Is it infallible? Probably not, as the researchers concede in their own study. What if the suspect really hasn't seen that particular weapon, but it looks exactly like the one owned by dear old dad? That would probably stir the workings of the inner brain too, even if the guy was totally innocent. But the idea is still intriguing.
The scientists believe their technique, which worked quite well on 24 college students, will help investigators determine if a suspect has personal knowledge of a specific place, like a murder scene, even if he denies ever having been there. Or if he had ever seen the face of a murder victim, or even the office where the deceased worked.
The researchers fitted the students with cameras that recorded their every activity for a four-hour stretch. That includes where they went, who they talked with, what ordinary experiences they had during that period -- the routine events that make up much of our lives.
The cameras were returned to the lab, where experimenters culled the videos for common objects -- like a grocery store or theater -- that the student had seen. The students returned to the lab the next day and were divided into two groups.
All were hooked up to an EEG, and half were shown scenes their cameras showed they had personally witnessed, along with items or places they had not seen. The other half were shown only scenes they had not seen.
The brain wave was far more active when the participants saw familiar scenes or items than when they were shown irrelevant items. It never changed significantly for the 12 students who were shown only irrelevant items, the researchers said.
So a suspect who is shown crucial evidence, which he denies ever having seen, will show up as lying because he has no control over the intensity of that particular brain wave. The obvious conclusion: He's guilty, off with his head.
The researchers note that while the evidence might point to a person's guilt or innocence, the real world can be quite different from a controlled scientific experiment.
Perpetrators of violent crimes are frequently drunk or under the influence of drugs, so they may not really know what they've seen. And in this experiment they were tested one day after the videos were taken, whereas it may take much longer -- possibly years -- before a suspect can be questioned.
This is the latest in what scientists call a "concealed information test," known to the rest of us as polygraphs. Nearly all rely on some mind-sensing device or technique, and none have been judged infallible.

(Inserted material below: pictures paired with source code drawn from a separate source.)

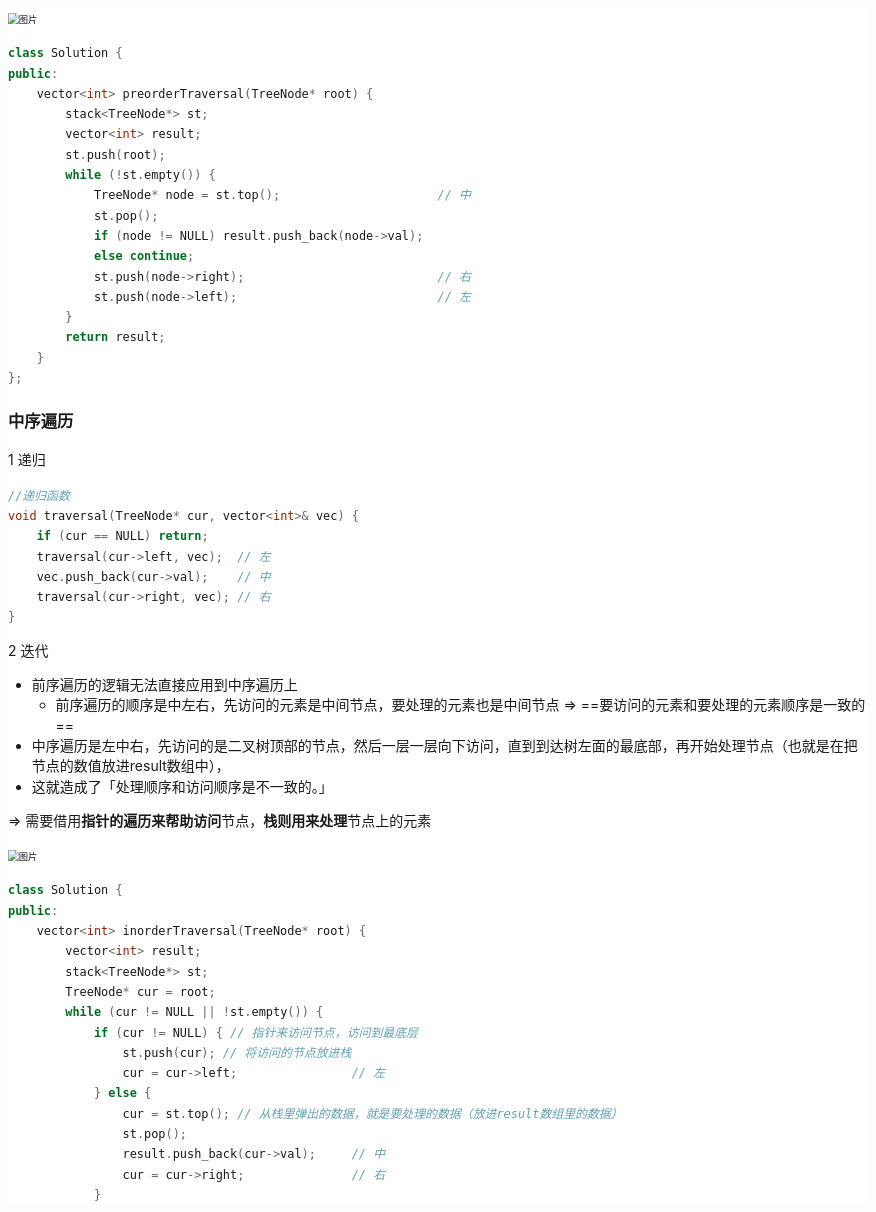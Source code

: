 <img src="https://raw.githubusercontent.com/DaiDuncan/PicUploader/main/img2/20210401220344.gif" alt="图片" style="zoom:67%;" />

```c++
class Solution {
public:
    vector<int> preorderTraversal(TreeNode* root) {
        stack<TreeNode*> st;
        vector<int> result;
        st.push(root);
        while (!st.empty()) {
            TreeNode* node = st.top();                      // 中
            st.pop();
            if (node != NULL) result.push_back(node->val);
            else continue;
            st.push(node->right);                           // 右
            st.push(node->left);                            // 左
        }
        return result;
    }
};
```



### 中序遍历

1 递归

```c++
//递归函数
void traversal(TreeNode* cur, vector<int>& vec) {
    if (cur == NULL) return;
    traversal(cur->left, vec);  // 左
    vec.push_back(cur->val);    // 中
    traversal(cur->right, vec); // 右
}
```



2 迭代

- 前序遍历的逻辑无法直接应用到中序遍历上
  - 前序遍历的顺序是中左右，先访问的元素是中间节点，要处理的元素也是中间节点 => ==要访问的元素和要处理的元素顺序是一致的==
- 中序遍历是左中右，先访问的是二叉树顶部的节点，然后一层一层向下访问，直到到达树左面的最底部，再开始处理节点（也就是在把节点的数值放进result数组中），
- 这就造成了「处理顺序和访问顺序是不一致的。」

=> 需要借用**指针的遍历来帮助访问**节点，**栈则用来处理**节点上的元素

<img src="https://raw.githubusercontent.com/DaiDuncan/PicUploader/main/img2/20210401221154.gif" alt="图片" style="zoom:67%;" />

```c++
class Solution {
public:
    vector<int> inorderTraversal(TreeNode* root) {
        vector<int> result;
        stack<TreeNode*> st;
        TreeNode* cur = root;
        while (cur != NULL || !st.empty()) {
            if (cur != NULL) { // 指针来访问节点，访问到最底层
                st.push(cur); // 将访问的节点放进栈
                cur = cur->left;                // 左
            } else {
                cur = st.top(); // 从栈里弹出的数据，就是要处理的数据（放进result数组里的数据）
                st.pop();
                result.push_back(cur->val);     // 中
                cur = cur->right;               // 右
            }
```
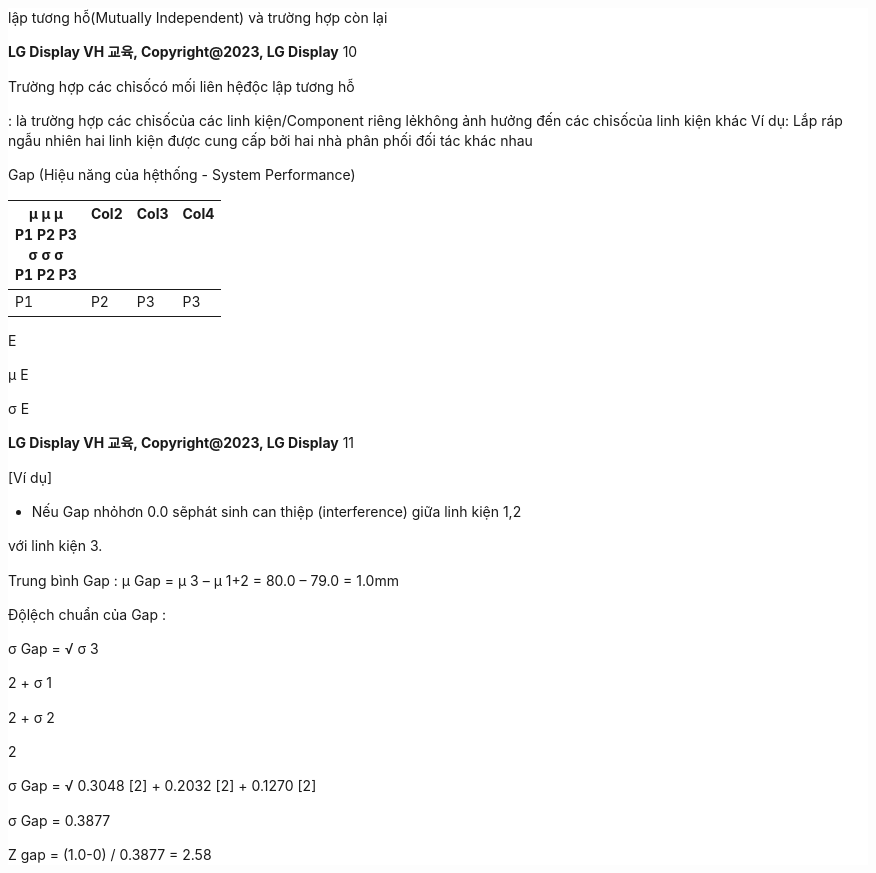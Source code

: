 lập tương hỗ(Mutually Independent) và trường hợp còn lại

**LG Display VH 교육, Copyright@2023, LG Display** 10

 Trường hợp các chỉsốcó mối liên hệđộc lập tương hỗ

: là trường hợp các chỉsốcủa các linh kiện/Component riêng lẻkhông ảnh hưởng đến các chỉsốcủa linh kiện khác
Ví dụ: Lắp ráp ngẫu nhiên hai linh kiện được cung cấp bởi hai nhà phân phối đối tác khác nhau

Gap
(Hiệu năng của hệthống - System Performance)


|μ μ μ<br>P1 P2 P3<br>σ σ σ<br>P1 P2 P3|Col2|Col3|Col4|
|---|---|---|---|
|P1|P2|P3|P3|


E

μ E

σ E






**LG Display VH 교육, Copyright@2023, LG Display** 11

[Ví dụ]





- Nếu Gap nhỏhơn 0.0 sẽphát sinh can thiệp (interference) giữa linh kiện 1,2

với linh kiện 3.

Trung bình Gap : μ Gap = μ 3 – μ 1+2 = 80.0 – 79.0 = 1.0mm



Độlệch chuẩn của Gap :


σ Gap = √ σ 3


2 + σ 1


2 + σ 2


2



σ Gap = √ 0.3048 [2] + 0.2032 [2] + 0.1270 [2]

σ Gap = 0.3877

Z gap = (1.0-0) / 0.3877 = 2.58

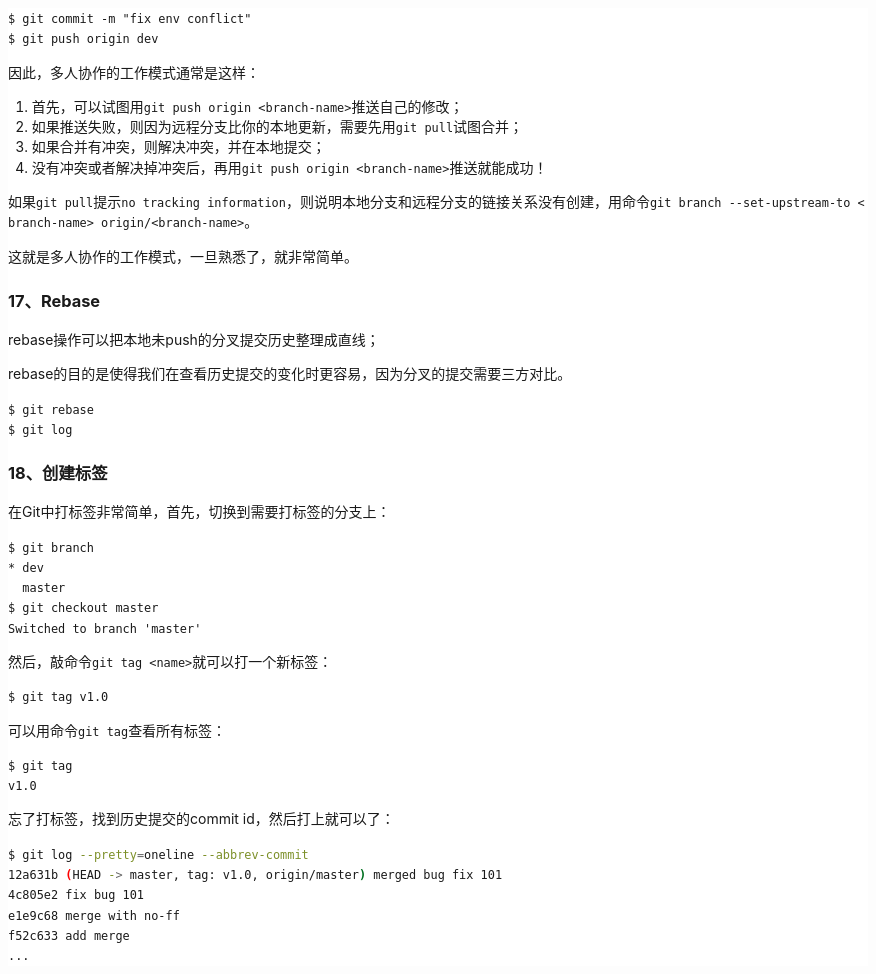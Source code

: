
 ```
$ git commit -m "fix env conflict"
$ git push origin dev
```

因此，多人协作的工作模式通常是这样：

1. 首先，可以试图用`git push origin <branch-name>`推送自己的修改；
2. 如果推送失败，则因为远程分支比你的本地更新，需要先用`git pull`试图合并；
3. 如果合并有冲突，则解决冲突，并在本地提交；
4. 没有冲突或者解决掉冲突后，再用`git push origin <branch-name>`推送就能成功！

如果`git pull`提示`no tracking information`，则说明本地分支和远程分支的链接关系没有创建，用命令`git branch --set-upstream-to <branch-name> origin/<branch-name>`。

这就是多人协作的工作模式，一旦熟悉了，就非常简单。

### 17、Rebase

rebase操作可以把本地未push的分叉提交历史整理成直线；

rebase的目的是使得我们在查看历史提交的变化时更容易，因为分叉的提交需要三方对比。

```bash
$ git rebase
$ git log
```

### 18、创建标签

在Git中打标签非常简单，首先，切换到需要打标签的分支上：

```
$ git branch
* dev
  master
$ git checkout master
Switched to branch 'master'
```

然后，敲命令`git tag <name>`就可以打一个新标签：

```
$ git tag v1.0
```

可以用命令`git tag`查看所有标签：

```
$ git tag
v1.0
```

忘了打标签，找到历史提交的commit id，然后打上就可以了：

```bash
$ git log --pretty=oneline --abbrev-commit
12a631b (HEAD -> master, tag: v1.0, origin/master) merged bug fix 101
4c805e2 fix bug 101
e1e9c68 merge with no-ff
f52c633 add merge
...
```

Although some experts claim a polygraph, when operated by a skilled technician, is 90 percent reliable, the National Academy of Sciences and its National Research Council have disagreed with that claim. A study by the council concluded, for example, that polygraphs are especially unreliable when used on suspected sex offenders.

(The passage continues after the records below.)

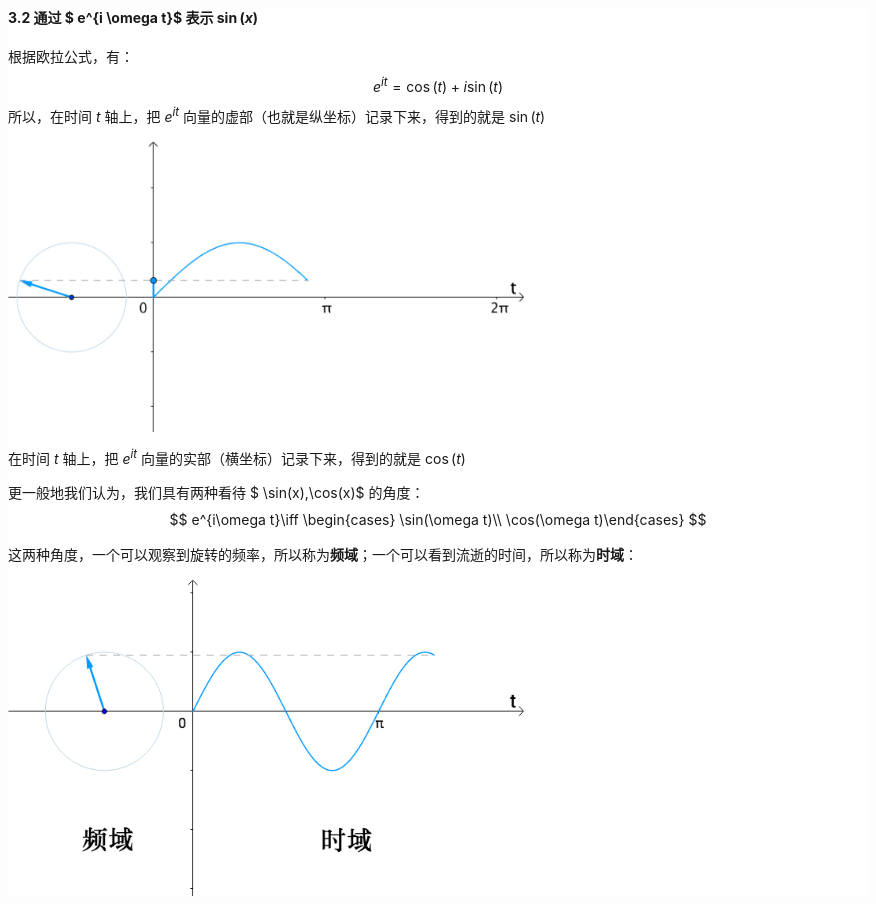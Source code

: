 #### 3.2 通过 $ e^{i \omega t}$ 表示 $\sin (x)$

根据欧拉公式，有：
$$
e^{it}= \cos(t)+i \sin(t)
$$
所以，在时间 $t$ 轴上，把 $e^{it}$ 向量的虚部（也就是纵坐标）记录下来，得到的就是 $\sin(t)$

<img src="./Pictures/20190215-7.png" width="60%" align="center">

在时间 $t$ 轴上，把 $e^{it}$ 向量的实部（横坐标）记录下来，得到的就是 $\cos(t)$

更一般地我们认为，我们具有两种看待 $ \sin(x),\cos(x)$ 的角度：
$$
e^{i\omega t}\iff \begin{cases} \sin(\omega t)\\ \cos(\omega t)\end{cases}
$$


这两种角度，一个可以观察到旋转的频率，所以称为**频域**；一个可以看到流逝的时间，所以称为**时域**：

<img src="./Pictures/20190215-8.png" width="60%" align="center">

Psychologist David Martin of North Carolina University has concluded that under the best of circumstances scientists cannot reliably measure human emotions. So if anyone is asked whether he or she abused a child, all sorts of brain waves are likely to light up. Simply being questioned on such a volatile issue can be traumatic.
Melissa Littlefield of the University of Illinois, Urbana-Champaign, has argued for years that scientists simply have no reliable technique to determine precisely what thoughts are passing through the human brain. Even the most sophisticated technology comes up lacking when it comes to determining if we are lying, she concluded in a study a few years ago.

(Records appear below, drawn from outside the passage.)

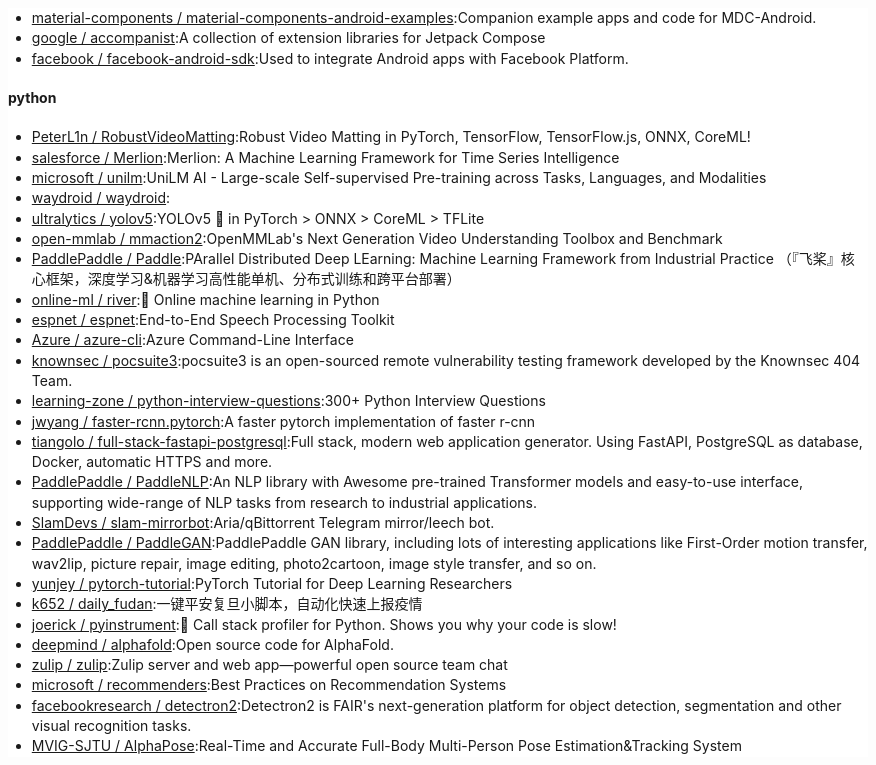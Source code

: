 * [material-components / material-components-android-examples](https://github.com/material-components/material-components-android-examples):Companion example apps and code for MDC-Android.
* [google / accompanist](https://github.com/google/accompanist):A collection of extension libraries for Jetpack Compose
* [facebook / facebook-android-sdk](https://github.com/facebook/facebook-android-sdk):Used to integrate Android apps with Facebook Platform.

#### python
* [PeterL1n / RobustVideoMatting](https://github.com/PeterL1n/RobustVideoMatting):Robust Video Matting in PyTorch, TensorFlow, TensorFlow.js, ONNX, CoreML!
* [salesforce / Merlion](https://github.com/salesforce/Merlion):Merlion: A Machine Learning Framework for Time Series Intelligence
* [microsoft / unilm](https://github.com/microsoft/unilm):UniLM AI - Large-scale Self-supervised Pre-training across Tasks, Languages, and Modalities
* [waydroid / waydroid](https://github.com/waydroid/waydroid):
* [ultralytics / yolov5](https://github.com/ultralytics/yolov5):YOLOv5
🚀
in PyTorch > ONNX > CoreML > TFLite
* [open-mmlab / mmaction2](https://github.com/open-mmlab/mmaction2):OpenMMLab's Next Generation Video Understanding Toolbox and Benchmark
* [PaddlePaddle / Paddle](https://github.com/PaddlePaddle/Paddle):PArallel Distributed Deep LEarning: Machine Learning Framework from Industrial Practice （『飞桨』核心框架，深度学习&机器学习高性能单机、分布式训练和跨平台部署）
* [online-ml / river](https://github.com/online-ml/river):🌊
Online machine learning in Python
* [espnet / espnet](https://github.com/espnet/espnet):End-to-End Speech Processing Toolkit
* [Azure / azure-cli](https://github.com/Azure/azure-cli):Azure Command-Line Interface
* [knownsec / pocsuite3](https://github.com/knownsec/pocsuite3):pocsuite3 is an open-sourced remote vulnerability testing framework developed by the Knownsec 404 Team.
* [learning-zone / python-interview-questions](https://github.com/learning-zone/python-interview-questions):300+ Python Interview Questions
* [jwyang / faster-rcnn.pytorch](https://github.com/jwyang/faster-rcnn.pytorch):A faster pytorch implementation of faster r-cnn
* [tiangolo / full-stack-fastapi-postgresql](https://github.com/tiangolo/full-stack-fastapi-postgresql):Full stack, modern web application generator. Using FastAPI, PostgreSQL as database, Docker, automatic HTTPS and more.
* [PaddlePaddle / PaddleNLP](https://github.com/PaddlePaddle/PaddleNLP):An NLP library with Awesome pre-trained Transformer models and easy-to-use interface, supporting wide-range of NLP tasks from research to industrial applications.
* [SlamDevs / slam-mirrorbot](https://github.com/SlamDevs/slam-mirrorbot):Aria/qBittorrent Telegram mirror/leech bot.
* [PaddlePaddle / PaddleGAN](https://github.com/PaddlePaddle/PaddleGAN):PaddlePaddle GAN library, including lots of interesting applications like First-Order motion transfer, wav2lip, picture repair, image editing, photo2cartoon, image style transfer, and so on.
* [yunjey / pytorch-tutorial](https://github.com/yunjey/pytorch-tutorial):PyTorch Tutorial for Deep Learning Researchers
* [k652 / daily_fudan](https://github.com/k652/daily_fudan):一键平安复旦小脚本，自动化快速上报疫情
* [joerick / pyinstrument](https://github.com/joerick/pyinstrument):🚴
Call stack profiler for Python. Shows you why your code is slow!
* [deepmind / alphafold](https://github.com/deepmind/alphafold):Open source code for AlphaFold.
* [zulip / zulip](https://github.com/zulip/zulip):Zulip server and web app—powerful open source team chat
* [microsoft / recommenders](https://github.com/microsoft/recommenders):Best Practices on Recommendation Systems
* [facebookresearch / detectron2](https://github.com/facebookresearch/detectron2):Detectron2 is FAIR's next-generation platform for object detection, segmentation and other visual recognition tasks.
* [MVIG-SJTU / AlphaPose](https://github.com/MVIG-SJTU/AlphaPose):Real-Time and Accurate Full-Body Multi-Person Pose Estimation&Tracking System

"We want science to be able to answer all our questions somehow, which it can't do," she said when that study was released. "That's the long and the short of it."
Yet polygraphs and even brain scanners are still in wide use throughout law enforcement -- from the Federal Bureau of Investigation to the local sheriff's office -- but their use is rarely permitted in court, except in Japan, where it has thrived for half a century.